# DRMacIver's Notebook

Levy's theorem

Levy's theorem

I have this theorem from "Combinatorics of Permutations" by Miklós Bóna, where it's frustratingly referred to as Levy's theorem and neither proved nor referenced. Fortunately despite its incredibly odd looking nature it's not actually that hard to prove.

Theorem: Let \(a_0, \ldots, a_n\) be a sequence of non-negative real numbers and let \(A(z) = \sum a_k z^k\). If \(A(z) > 1\) then the following two statements are equiovalent:

- The polynomial \(A(z)\) is either constant or has real zeros only.
- There are probabilities \(p_i\) such that if \(X_i\) are independent Bernoulli random variables with \(P(X_i = 1) = p_i\) then \(P(\sum X_i = k) = \frac{a_k}{A(1)}\). The roots of \(A(z)\) are \(-\frac{1 - p_i}{p_i}\) for the \(p_i\) with \(p_i > 0\).

This theorem took me completely aback when I saw it but once you see the proof it's quite natural.

Let \(p_i\) be arbitrary probabilities. Without loss of generality assume that \(p_i > 0\) (if some of the \(p_i\) are non-zero this will just result in some of the high coefficients being 0). Let \(X_i\) be independent bernoulli variables as above, and let \(d_k = P(\sum X_i = k)\).

Construct the generating function \(f(z) = \sum d_k z^k\). This can be written as \(f(z) = \sum\limits_{A \subseteq [n]} \prod\limits_{i \in A} z p_i \prod\limits_{i \not\in A} (1 - p_i)\), but this is \(\prod\limits_{i} (z_i p_i + 1 - p_i)\). This is a polynomial with roots at \(z = -\frac{1 - p_i}{p_i}\) as desired.

This gives us our implication from the second to the first. By construction and the fact that \(f(1) = P(0 \leq \sum X_i \leq n) = 1\), \(A(z) = A(1) f(z)\), so the roots of \(A(z)\) are the roots of \(f\) and \(d_k = \frac{a_k}{A(1)}\).

To get the other implication we just need to show every possible \(A(z)\) arises this way. i.e. we can always find \(p_i\) such that \(A(z) = A(1) f(z)\).

Let \(A(z)\) be non-constant and have real roots.

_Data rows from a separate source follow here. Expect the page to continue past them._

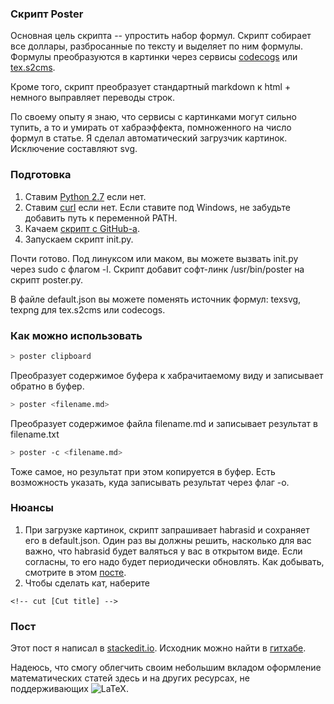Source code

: ### Скрипт Poster

Основная цель скрипта -- упростить набор формул. Скрипт собирает все доллары, разбросанные по тексту и выделяет по ним формулы. Формулы преобразуются в картинки через сервисы [codecogs](https://www.codecogs.com/latex/eqneditor.php) или [tex.s2cms](http://tex.s2cms.ru/).

Кроме того, скрипт преобразует стандартный markdown к html + немного выправляет переводы строк.

По своему опыту я знаю, что сервисы с картинками могут сильно тупить, а то и умирать от хабраэффекта, помноженного на число формул в статье. Я сделал автоматический загрузчик картинок. Исключение составляют svg.

### Подготовка

1. Ставим [Python 2.7](https://www.python.org/downloads/) если нет.
2.  Ставим [curl](http://curl.haxx.se/) если нет. Если ставите под Windows, не забудьте добавить путь к переменной PATH.
3. Качаем [скрипт с GitHub-а](https://github.com/vsevolod-oparin/habratex).
4. Запускаем скрипт init.py. 

Почти готово. Под линуксом или маком, вы можете вызвать init.py через sudo с флагом -l. Скрипт добавит софт-линк /usr/bin/poster на скрипт poster.py.

В файле default.json вы можете поменять источник формул: texsvg, texpng для tex.s2cms или codecogs.


### Как можно использовать

```bash
> poster clipboard
```
Преобразует содержимое буфера к хабрачитаемому виду и записывает обратно в буфер.

```bash
> poster <filename.md>
```
Преобразует содержимое файла filename.md и записывает результат в filename.txt

```bash
> poster -c <filename.md>
```
Тоже самое, но результат при этом копируется в буфер. Есть возможность указать, куда записывать результат через флаг -o.

### Нюансы

1. При загрузке картинок, скрипт запрашивает habrasid и сохраняет его в default.json. Один раз вы должны решить, насколько для вас важно, что habrasid будет валяться у вас в открытом виде. Если согласны, то его надо будет периодически обновлять. Как добывать, смотрите в этом [посте](http://habrahabr.ru/post/214347/).
2. Чтобы сделать кат, наберите 
```
<!-- cut [Cut title] -->
```

### Пост

Этот пост я написал в [stackedit.io](stackedit.io). Исходник можно найти в [гитхабе](https://github.com/vsevolod-oparin/habratex).

Надеюсь, что смогу облегчить своим небольшим вкладом оформление математических статей здесь и на других ресурсах, не поддерживающих ![LaTeX](http://tex.s2cms.ru/svg/%5Cinline%20%5CLaTeX).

Note that these roots must be negative, because for any \(z > 0\) we have \(A(z) \geq a_0 + \min(z, z^n) \min\limits_{i \geq 1} a_i > 0\). So suppose these roots are \(r_1, \ldots r_n\).

Because the formula for the roots of \(f\) takes the value \(0\) when \(p_i = 1\) and tends to \(-\infty\) as \(p_i \to 0\), we can choose our \(p_i\) so that \(r_i = -\frac{1 - p_i}{p_i}\). This ensures that \(A\) is proportional to \(f\), and again because \(f(z) = 1\) this means that \(A(z) = A(1) f(z)\) as desired.

QED

A rather surprising (to me) implication of this theorem is that unless there are \(j, k\) such that \(a_i > 0\) if and only if \(j \leq i \leq k\), \(A(z)\) has at least one non-real root. There's presumably some elementary way of proving that, but it's direct from Levy's theorem because the probabilities of getting \(k\) successes have this property.

In general this seems to put strong constraints on the coefficients of polynomials with non-negative coefficients and real zeroes, but I haven't fully understood what they are yet (something to do with log concativity of their coefficients?).